#### Supplied material ####

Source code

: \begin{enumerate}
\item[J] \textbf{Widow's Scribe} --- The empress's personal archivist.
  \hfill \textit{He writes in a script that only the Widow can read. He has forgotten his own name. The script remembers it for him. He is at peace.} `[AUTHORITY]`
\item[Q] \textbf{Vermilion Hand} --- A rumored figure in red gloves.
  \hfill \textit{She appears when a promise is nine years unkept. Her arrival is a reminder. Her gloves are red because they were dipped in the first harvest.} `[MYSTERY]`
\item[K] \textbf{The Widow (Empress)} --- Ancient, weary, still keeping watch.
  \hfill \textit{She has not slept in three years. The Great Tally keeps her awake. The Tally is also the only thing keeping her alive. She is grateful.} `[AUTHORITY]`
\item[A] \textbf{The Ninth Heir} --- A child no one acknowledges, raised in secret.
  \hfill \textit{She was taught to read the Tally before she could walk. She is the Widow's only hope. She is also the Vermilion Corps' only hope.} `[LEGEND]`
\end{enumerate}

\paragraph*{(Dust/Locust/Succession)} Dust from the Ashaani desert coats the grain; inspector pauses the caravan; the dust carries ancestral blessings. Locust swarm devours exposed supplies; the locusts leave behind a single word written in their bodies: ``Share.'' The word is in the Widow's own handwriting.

####

What to produce: Go through the data line by line and work out how many lines contain "also". Give only that number.

Completed exercise: 2